**Input:**
************
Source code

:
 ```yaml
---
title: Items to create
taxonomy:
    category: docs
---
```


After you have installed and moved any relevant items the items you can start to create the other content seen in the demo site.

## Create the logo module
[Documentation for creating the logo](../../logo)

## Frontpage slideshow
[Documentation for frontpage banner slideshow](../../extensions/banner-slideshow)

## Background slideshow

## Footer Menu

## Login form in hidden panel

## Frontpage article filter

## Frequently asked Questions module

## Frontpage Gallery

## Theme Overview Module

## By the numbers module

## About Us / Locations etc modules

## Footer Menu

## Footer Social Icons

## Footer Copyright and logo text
************
**What you have to do:**
Only the last part of the records is wanted. Repeat it exactly, beginning at the line containing "## Footer Social Icons" and ending at the final line.

**Solved problem:**
## Footer Social Icons

## Footer Copyright and logo text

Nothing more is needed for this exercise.